Chris didn’t die right away. That’s the thing no one tells you about real-life tragedy — death doesn’t always come like a thief in the night. Sometimes, it lingers. It stays. I watched him slip away, piece by piece, from a traumatic brain injury — his body still here, his soul somewhere far away.
I remember the quiet hum of machines, the way the light caught in the sterile corners of the ICU. I swear I saw sparkles in the room, like something bigger than all of us had settled there for a moment, waiting.
And this is why, every morning, I go to McDonald’s for coffee. The Ronald McDonald House covered his month-long ICU bill, the one his mother couldn’t afford. It’s strange, the places you find small mercies. Some debts you pay with gratitude for the rest of your life.
That image stayed with me. His face, his breath slowing. I didn’t know hearts could break that young, but mine did, and it never healed quite right.
Love, they said, would find me again. People threw platitudes at me like handfuls of dirt on a coffin: “You’ll move on.” “You’re still so young.” “Time heals.”
But time didn’t heal anything. Time just taught me to live around the ache.
What haunted me most wasn’t his death. It was the fragility of it all — how something as big as love, as important as us, could end because of one cruel, random moment.
Love was fleeting. I saw it, lived it, held it in my hands and felt it slip through my fingers. And no one — no one — could tell me why.
So I became obsessed. Not with grief, but with the nature of love itself. How could something so powerful be so fragile? Could it be anchored, made unshakable? Could love be rewired into something lasting — something that couldn’t be taken away?
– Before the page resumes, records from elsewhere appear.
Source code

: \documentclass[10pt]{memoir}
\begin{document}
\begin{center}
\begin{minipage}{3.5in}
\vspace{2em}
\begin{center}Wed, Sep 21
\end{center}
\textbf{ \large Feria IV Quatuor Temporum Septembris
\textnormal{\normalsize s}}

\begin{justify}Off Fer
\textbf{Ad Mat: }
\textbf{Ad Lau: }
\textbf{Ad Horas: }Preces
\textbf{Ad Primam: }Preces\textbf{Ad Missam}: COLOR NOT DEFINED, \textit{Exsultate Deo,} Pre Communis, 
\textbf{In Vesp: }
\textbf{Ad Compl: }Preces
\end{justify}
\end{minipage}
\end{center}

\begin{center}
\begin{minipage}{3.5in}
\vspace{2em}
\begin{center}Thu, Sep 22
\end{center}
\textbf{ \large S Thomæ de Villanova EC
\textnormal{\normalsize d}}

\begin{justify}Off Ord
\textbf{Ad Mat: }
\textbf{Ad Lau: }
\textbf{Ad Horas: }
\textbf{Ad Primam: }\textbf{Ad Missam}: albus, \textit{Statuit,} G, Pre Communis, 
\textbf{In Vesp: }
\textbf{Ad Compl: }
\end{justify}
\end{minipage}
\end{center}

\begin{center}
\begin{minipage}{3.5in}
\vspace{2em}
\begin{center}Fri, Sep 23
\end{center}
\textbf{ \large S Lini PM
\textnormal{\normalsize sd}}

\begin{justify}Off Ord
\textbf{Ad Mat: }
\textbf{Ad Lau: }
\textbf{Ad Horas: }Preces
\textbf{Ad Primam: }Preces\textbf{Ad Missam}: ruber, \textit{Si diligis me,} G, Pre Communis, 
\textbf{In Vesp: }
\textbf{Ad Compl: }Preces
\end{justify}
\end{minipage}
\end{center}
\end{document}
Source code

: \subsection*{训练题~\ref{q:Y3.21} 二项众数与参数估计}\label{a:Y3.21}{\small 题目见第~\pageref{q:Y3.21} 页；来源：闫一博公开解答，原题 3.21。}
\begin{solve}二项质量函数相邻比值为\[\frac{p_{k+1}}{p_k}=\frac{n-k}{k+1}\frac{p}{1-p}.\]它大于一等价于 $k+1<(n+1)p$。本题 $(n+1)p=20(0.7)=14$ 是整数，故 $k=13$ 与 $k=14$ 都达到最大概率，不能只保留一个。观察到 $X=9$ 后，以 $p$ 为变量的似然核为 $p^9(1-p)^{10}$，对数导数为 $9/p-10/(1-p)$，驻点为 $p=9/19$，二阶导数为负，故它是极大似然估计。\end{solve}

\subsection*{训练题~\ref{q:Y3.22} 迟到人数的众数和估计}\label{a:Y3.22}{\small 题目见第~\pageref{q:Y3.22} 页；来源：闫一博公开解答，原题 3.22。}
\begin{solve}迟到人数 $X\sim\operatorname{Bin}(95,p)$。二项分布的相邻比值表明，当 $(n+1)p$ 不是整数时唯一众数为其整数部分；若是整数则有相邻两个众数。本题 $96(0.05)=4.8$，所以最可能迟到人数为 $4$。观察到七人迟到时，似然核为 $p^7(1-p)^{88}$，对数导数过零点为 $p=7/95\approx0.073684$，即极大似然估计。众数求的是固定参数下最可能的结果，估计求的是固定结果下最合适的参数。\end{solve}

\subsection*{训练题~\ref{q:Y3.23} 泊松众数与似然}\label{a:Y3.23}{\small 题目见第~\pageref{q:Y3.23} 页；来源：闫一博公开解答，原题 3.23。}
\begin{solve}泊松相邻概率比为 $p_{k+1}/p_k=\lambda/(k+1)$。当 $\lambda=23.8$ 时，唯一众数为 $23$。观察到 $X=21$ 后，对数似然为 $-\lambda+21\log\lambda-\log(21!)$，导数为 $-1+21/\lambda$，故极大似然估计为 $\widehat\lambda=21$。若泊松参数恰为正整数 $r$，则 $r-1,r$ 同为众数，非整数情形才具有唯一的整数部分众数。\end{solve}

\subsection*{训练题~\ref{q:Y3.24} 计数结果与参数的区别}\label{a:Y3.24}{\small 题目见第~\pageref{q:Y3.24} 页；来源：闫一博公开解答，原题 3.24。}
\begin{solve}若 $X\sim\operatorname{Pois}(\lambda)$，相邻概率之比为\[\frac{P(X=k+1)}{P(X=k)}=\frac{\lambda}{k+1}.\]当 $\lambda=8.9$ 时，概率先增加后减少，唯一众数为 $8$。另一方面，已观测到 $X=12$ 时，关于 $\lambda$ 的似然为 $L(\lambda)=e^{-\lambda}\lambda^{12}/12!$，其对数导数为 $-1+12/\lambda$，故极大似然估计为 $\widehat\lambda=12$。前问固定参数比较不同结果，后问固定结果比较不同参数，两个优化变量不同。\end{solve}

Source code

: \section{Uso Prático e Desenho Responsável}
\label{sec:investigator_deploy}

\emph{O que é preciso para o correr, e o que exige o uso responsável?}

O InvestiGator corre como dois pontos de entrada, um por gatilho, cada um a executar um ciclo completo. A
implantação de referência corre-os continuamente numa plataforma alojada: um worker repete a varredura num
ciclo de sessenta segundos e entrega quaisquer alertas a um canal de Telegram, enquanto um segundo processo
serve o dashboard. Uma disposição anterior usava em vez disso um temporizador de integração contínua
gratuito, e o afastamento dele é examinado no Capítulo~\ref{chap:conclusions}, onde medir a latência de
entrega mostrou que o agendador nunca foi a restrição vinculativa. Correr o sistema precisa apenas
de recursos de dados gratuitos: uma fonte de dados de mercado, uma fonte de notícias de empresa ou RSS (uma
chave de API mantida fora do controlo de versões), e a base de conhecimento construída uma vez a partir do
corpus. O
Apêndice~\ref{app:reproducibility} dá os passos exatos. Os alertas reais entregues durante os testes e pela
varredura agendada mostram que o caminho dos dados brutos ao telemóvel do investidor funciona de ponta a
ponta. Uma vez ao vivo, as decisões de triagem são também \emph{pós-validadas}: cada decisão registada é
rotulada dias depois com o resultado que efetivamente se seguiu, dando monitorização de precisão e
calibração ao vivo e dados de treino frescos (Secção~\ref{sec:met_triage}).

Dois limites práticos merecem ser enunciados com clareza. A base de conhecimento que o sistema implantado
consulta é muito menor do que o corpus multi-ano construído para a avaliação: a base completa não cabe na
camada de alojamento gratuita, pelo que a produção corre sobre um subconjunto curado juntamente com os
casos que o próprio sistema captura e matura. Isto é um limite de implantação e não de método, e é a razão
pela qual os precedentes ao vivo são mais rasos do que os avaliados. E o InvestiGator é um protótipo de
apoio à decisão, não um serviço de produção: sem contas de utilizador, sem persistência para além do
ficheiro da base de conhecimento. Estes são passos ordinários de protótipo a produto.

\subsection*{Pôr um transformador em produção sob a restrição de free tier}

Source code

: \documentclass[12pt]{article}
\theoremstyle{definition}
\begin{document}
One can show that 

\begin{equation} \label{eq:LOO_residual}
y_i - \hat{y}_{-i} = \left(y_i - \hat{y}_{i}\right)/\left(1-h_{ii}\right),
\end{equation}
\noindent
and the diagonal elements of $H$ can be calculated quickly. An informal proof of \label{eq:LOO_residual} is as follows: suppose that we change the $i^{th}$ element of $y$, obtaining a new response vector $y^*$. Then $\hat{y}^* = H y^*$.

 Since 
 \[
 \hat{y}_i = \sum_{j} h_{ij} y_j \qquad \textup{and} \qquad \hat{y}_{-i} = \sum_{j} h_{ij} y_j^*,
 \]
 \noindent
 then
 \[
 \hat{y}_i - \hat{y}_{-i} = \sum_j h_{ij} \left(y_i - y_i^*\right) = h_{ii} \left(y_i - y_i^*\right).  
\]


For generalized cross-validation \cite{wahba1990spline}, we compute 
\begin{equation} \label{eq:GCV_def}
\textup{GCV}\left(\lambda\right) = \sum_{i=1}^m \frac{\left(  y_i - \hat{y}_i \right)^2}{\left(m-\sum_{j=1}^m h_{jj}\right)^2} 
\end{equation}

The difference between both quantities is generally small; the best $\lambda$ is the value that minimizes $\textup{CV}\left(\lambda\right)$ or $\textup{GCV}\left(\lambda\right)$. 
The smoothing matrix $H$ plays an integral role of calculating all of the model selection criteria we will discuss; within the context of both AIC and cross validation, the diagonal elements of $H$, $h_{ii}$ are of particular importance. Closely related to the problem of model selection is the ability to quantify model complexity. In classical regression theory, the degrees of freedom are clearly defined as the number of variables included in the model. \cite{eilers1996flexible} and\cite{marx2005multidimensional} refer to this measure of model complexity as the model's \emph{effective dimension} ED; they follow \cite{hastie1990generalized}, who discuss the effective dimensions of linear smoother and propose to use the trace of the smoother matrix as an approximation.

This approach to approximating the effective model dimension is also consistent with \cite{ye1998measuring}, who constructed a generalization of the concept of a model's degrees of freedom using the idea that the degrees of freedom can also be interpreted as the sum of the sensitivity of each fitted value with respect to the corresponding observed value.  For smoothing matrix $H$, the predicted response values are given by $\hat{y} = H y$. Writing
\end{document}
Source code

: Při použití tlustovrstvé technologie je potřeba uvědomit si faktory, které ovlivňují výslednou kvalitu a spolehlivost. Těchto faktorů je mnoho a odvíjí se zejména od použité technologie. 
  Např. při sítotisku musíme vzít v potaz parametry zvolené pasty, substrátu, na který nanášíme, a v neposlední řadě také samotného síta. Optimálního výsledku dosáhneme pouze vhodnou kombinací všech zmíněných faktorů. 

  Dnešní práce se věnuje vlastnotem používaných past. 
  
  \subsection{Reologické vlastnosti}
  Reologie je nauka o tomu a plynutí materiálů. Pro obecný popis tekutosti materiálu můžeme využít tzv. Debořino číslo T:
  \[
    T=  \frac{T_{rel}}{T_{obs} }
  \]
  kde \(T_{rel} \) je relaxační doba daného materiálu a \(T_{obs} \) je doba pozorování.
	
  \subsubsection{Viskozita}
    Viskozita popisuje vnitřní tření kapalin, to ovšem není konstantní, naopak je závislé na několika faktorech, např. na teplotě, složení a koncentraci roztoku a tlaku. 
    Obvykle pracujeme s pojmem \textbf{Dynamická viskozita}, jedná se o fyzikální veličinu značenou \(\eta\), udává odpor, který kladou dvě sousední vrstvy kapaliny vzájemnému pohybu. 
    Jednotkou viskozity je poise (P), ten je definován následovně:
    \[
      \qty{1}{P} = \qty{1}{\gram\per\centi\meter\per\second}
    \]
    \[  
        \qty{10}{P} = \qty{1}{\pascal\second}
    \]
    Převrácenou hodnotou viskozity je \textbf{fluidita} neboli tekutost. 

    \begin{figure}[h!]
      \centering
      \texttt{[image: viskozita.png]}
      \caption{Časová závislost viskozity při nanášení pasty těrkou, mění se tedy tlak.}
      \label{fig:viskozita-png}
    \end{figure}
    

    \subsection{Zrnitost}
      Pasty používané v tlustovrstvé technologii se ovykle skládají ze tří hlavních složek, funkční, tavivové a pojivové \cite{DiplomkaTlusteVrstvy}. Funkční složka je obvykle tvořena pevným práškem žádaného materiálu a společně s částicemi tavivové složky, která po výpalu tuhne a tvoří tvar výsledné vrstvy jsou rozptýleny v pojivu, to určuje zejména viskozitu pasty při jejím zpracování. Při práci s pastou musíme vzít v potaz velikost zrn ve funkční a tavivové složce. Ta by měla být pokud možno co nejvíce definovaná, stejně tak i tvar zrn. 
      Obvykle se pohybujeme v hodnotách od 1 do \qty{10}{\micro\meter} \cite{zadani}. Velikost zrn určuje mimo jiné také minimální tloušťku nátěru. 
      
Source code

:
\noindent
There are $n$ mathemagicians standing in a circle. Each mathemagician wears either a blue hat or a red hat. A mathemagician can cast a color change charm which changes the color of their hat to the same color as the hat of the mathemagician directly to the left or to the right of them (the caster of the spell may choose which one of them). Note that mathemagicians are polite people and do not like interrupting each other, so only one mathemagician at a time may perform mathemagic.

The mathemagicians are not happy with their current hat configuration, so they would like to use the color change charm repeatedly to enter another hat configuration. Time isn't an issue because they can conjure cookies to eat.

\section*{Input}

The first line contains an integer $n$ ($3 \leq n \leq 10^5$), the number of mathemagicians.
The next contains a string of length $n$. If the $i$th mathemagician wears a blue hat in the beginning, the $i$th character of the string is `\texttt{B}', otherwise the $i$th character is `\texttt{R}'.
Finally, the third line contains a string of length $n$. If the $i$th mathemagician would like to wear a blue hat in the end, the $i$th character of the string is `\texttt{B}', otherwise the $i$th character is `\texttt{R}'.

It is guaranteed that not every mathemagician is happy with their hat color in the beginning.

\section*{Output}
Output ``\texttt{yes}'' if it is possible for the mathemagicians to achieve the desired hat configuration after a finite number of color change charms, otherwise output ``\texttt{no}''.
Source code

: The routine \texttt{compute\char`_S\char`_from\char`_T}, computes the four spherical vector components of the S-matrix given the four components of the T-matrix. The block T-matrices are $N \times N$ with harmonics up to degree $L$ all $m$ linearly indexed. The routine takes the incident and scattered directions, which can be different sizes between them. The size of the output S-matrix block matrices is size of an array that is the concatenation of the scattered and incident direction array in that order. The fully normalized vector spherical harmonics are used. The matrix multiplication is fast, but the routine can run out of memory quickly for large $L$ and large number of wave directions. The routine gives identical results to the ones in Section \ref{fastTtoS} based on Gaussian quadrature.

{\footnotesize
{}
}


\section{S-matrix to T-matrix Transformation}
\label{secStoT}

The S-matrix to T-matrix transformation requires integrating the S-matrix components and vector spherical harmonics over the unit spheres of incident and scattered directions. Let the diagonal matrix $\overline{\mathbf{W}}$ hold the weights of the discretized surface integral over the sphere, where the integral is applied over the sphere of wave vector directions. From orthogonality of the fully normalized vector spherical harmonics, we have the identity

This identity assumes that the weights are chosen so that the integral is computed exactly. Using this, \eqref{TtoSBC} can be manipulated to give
While others tried to distract themselves with normal teenage things, I disappeared into books and ideas that no one else seemed to care about — I studied the mind because I believed the mind held the answer.
If the heart was too fragile, then the mind could protect it.
If love could end, then maybe I could learn to anchor it — deeper than emotion, deeper than memory — into the very fabric of someone’s being.
It wasn’t control I wanted. It was forever.
People call me a hypnotist now. They come to me for all kinds of reasons — pleasure, freedom, escape — but the truth is, I’m still searching for the same thing I was at 16: how to make love last.
Hypnosis taught me that the mind can be shaped, rewired, and anchored. It can be guided into trust, into desire, into connection so deep it feels infinite.
It feels like love.
But here’s the paradox: I’ve spent my life mastering the art of anchoring love, and yet I know — deep down — that love is fleeting. It always has been. It’s not meant to stay.
And that’s where my journey becomes its own kind of romance. I’ve turned my wound into my work, my longing into a purpose. I help people hold onto the things that slip away too easily: trust, passion, intimacy.
- For the man who’s been betrayed, I show him how to trust again.
- For the couple who feels the spark has died, I teach them how to anchor desire until it burns brighter than ever before.
- And for those who crave connection — who are afraid of the emptiness — I guide them into the depths of themselves, where love can be felt in ways they never thought possible.
I give them the illusion of forever.
Chris is still with me. He’s in every session I lead, every mind I guide. When I teach someone to surrender to love, I think of him.
Sometimes, I wonder if I’m just chasing ghosts — if my desire to anchor love in others is really just my way of keeping him alive. I couldn’t save him. I couldn’t hold onto us. But maybe I can teach others how to hold on longer, how to make love feel like it will never leave.
That’s what makes me who I am. I’m not just a hypnotist. I’m a woman who knows what it means to lose something that mattered more than anything else.
Here’s what I’ve learned:
Love is fleeting. It’s fragile and chaotic and unfair. And yet, we chase it anyway. We hold onto it because even if it’s fleeting, it’s worth everything.
My work is a rebellion against the impermanence of it all. When I guide someone deeper, when I help them anchor love, I’m not pretending the world is fair. I’m not denying that love can end. I’m just proving that for a little while, it doesn’t have to.
We can make love feel unshakable. We can shape it into something that feels eternal.
And maybe that’s enough.
“Close your eyes,” I tell them softly. “Let go of what you’re holding onto. Let me guide you into something deeper.”
For them, it’s an experience. For me, it’s the answer I’ve been chasing since I was 16.
Love may not last forever, but for a little while, it can feel like it does. And maybe — just maybe — that’s what forever really means.